Guys, I think it’s time to face a painful reality. We’re just… we’re never getting rid of this D.I.D story, are we?
It’s been over a year now, and I think I’m finally starting to come to terms. I was in some strong denial there for a while, but hearing Kate realize she’d been gone for five months kind of kicked my denial in the face. (Five months! That’s how long this stage of the story has been going on! And that wasn’t even the beginning! Not by a long shot!)
Now I’m stuck on bargaining. Because I thought the writers and I at least had an agreement wherein I would ignore all the plots that drive me to drink and they wouldn’t force me to sit through episodes that contained all three at once. Judging by this week thus far, though? Not so much.

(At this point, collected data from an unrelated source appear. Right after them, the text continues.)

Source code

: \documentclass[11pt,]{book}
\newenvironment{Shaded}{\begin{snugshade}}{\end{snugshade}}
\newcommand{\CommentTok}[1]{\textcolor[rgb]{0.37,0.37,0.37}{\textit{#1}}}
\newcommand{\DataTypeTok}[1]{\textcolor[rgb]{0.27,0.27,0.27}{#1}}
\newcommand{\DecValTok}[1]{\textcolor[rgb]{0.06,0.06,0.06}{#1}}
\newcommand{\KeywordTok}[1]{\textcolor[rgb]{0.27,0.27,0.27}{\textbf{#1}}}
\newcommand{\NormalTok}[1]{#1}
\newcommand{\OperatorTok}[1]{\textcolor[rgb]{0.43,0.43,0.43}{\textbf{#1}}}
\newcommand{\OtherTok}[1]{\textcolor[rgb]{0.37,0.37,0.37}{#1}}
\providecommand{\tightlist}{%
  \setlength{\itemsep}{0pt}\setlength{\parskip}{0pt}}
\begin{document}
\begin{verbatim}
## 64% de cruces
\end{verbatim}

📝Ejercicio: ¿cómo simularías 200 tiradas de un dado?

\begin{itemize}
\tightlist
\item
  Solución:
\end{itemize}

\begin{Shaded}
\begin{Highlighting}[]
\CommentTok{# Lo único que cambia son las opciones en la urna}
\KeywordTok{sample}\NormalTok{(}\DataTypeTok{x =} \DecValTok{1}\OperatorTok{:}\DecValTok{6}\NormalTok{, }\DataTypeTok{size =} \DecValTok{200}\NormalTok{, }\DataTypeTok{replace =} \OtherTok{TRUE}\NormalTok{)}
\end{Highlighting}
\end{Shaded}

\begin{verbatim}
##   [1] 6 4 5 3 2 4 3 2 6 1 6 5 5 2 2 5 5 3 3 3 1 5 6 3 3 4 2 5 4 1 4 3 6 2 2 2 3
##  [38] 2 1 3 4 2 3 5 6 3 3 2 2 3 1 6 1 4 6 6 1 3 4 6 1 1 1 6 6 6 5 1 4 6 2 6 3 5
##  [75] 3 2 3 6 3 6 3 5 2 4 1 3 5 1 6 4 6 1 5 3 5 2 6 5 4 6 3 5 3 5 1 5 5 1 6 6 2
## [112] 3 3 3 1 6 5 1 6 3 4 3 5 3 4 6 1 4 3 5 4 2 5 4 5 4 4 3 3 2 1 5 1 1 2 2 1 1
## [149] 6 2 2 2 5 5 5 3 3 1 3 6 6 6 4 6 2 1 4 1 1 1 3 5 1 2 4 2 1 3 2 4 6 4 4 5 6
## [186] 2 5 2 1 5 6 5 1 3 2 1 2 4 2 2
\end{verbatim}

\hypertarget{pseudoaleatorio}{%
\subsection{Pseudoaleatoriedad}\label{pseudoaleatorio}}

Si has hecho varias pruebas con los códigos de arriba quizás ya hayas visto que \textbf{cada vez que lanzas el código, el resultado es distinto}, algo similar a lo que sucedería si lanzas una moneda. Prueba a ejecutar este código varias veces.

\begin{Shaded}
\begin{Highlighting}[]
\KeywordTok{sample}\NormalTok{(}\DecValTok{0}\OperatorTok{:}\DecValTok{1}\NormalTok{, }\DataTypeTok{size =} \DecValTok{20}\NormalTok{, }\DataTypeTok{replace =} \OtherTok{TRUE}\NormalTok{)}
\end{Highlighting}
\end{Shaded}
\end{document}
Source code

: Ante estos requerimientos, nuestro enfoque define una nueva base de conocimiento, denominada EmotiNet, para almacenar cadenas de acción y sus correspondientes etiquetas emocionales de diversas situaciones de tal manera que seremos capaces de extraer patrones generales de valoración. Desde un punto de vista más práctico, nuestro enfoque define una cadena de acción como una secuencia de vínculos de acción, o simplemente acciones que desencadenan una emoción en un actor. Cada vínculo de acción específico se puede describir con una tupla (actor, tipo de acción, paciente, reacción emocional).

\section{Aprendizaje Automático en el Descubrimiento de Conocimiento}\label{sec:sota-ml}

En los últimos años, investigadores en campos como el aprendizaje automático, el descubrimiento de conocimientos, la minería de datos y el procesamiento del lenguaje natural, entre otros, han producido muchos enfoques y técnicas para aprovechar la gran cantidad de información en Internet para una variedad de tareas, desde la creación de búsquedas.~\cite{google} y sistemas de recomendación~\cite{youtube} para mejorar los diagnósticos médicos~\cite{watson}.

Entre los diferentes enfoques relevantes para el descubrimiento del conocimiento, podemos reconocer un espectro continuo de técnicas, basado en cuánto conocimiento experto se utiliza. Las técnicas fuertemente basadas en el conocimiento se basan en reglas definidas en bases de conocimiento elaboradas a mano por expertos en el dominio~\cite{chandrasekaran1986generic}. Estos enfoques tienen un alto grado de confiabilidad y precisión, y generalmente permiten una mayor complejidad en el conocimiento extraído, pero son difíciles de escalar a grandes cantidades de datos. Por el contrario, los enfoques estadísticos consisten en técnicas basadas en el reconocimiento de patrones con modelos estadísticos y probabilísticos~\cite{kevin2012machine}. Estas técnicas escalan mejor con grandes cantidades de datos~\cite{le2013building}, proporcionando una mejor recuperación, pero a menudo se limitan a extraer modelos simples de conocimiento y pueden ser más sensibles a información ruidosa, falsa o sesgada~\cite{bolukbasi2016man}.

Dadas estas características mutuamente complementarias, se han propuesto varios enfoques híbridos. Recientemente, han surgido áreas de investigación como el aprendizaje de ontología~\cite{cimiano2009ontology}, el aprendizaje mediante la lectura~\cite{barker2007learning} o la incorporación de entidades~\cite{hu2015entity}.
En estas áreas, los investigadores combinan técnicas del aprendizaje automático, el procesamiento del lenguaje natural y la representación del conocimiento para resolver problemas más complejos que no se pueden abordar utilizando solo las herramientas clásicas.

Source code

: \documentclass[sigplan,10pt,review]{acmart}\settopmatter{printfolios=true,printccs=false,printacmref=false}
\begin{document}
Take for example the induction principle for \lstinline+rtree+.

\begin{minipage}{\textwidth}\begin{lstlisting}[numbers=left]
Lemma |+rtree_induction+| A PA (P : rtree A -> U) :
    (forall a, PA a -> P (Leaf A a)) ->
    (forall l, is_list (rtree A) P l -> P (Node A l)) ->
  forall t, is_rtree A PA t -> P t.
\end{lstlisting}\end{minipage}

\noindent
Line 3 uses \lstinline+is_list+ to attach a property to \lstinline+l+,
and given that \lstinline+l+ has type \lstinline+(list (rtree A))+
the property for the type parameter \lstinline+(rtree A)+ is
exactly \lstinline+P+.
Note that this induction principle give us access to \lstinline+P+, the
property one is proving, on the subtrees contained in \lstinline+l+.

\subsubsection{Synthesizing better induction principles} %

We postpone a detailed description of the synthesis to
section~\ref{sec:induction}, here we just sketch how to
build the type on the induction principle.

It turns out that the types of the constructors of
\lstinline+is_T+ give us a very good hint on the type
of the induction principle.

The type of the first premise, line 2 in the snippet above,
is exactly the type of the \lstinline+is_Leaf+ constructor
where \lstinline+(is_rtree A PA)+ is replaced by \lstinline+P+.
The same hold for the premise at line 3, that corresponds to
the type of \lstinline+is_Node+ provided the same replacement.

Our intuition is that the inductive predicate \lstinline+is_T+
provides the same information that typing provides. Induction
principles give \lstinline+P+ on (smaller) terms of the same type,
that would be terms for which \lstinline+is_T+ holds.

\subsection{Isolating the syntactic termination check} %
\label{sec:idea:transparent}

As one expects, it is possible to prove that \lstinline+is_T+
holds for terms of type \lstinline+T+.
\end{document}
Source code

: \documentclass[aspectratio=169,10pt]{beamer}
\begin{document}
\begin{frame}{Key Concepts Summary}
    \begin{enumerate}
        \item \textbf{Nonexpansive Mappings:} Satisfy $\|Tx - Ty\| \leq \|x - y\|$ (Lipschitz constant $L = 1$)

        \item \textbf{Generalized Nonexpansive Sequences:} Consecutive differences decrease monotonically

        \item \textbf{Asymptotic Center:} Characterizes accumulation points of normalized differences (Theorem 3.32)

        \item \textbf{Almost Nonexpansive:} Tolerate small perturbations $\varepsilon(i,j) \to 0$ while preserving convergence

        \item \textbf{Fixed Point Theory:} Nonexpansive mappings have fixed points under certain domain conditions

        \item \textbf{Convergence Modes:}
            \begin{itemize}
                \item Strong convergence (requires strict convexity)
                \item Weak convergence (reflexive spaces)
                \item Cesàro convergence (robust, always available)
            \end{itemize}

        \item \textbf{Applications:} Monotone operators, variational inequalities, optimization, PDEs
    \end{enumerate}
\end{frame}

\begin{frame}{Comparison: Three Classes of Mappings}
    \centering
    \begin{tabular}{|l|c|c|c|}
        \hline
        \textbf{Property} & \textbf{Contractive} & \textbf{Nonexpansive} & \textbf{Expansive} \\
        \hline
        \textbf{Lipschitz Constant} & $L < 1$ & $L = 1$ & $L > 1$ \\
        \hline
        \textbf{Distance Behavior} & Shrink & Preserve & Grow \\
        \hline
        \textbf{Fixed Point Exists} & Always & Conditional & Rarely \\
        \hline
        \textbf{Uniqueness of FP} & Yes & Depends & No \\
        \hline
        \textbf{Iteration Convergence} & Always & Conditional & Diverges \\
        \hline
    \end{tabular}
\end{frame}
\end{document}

THIS IS MY FACE EVERY TIME TODD AND CARLY
START TALKING ABOUT THEIR GREAT LOVE
On any given day, I can roll my eyes through Todd and Carly gassing on about how neither of them has ever loved before, even though both of them spent the better part of the last year obsessed with completely different people. I can sit through Sabrina’s juvenile antics, because hey, at least it gets Jason Thompson’s pretty face on my tv screen. I can even grit my teeth through Konnie and Kate fighting over how Sonny cheated on both of them by sleeping with THE SAME DAMN WOMAN, even though the logical inconsistencies in this story are now large enough to be seen from space.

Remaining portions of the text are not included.